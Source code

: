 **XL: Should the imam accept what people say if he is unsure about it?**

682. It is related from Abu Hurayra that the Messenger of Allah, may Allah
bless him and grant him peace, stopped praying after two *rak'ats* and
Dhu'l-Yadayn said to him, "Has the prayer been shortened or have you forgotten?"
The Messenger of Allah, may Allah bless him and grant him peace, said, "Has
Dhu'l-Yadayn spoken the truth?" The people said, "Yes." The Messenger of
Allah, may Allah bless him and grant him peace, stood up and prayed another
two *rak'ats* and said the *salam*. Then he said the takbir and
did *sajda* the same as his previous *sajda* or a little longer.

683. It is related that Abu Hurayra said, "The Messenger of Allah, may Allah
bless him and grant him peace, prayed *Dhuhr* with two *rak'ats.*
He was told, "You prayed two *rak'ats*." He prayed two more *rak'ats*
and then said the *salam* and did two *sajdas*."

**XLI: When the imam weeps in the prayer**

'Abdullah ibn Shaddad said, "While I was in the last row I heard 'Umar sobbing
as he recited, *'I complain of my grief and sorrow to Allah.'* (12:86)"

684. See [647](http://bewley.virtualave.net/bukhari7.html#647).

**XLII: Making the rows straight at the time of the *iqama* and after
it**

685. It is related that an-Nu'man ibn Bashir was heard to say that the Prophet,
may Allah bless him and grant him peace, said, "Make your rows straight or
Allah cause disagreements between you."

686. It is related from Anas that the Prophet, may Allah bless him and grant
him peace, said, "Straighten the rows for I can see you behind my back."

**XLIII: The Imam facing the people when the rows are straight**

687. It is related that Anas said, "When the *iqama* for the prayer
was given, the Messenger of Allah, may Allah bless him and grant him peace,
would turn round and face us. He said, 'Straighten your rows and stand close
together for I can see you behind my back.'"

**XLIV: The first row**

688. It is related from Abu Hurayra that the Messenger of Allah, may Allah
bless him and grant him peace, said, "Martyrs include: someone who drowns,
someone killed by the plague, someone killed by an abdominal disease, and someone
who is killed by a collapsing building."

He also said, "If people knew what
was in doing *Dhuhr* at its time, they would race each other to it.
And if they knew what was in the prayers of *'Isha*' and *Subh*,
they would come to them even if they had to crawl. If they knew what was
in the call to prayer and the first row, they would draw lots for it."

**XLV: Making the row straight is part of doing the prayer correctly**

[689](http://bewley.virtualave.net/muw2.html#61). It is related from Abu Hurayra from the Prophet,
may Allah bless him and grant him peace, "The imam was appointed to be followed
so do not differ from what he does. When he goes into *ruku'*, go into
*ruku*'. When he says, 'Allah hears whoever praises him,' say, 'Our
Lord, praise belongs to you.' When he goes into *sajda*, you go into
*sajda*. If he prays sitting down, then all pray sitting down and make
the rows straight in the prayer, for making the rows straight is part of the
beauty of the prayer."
----------------
What needs to be done> Every line with the word "first" in it should be copied from the listing above.

Output of the exercise>
**XLIV: The first row**
in the call to prayer and the first row, they would draw lots for it."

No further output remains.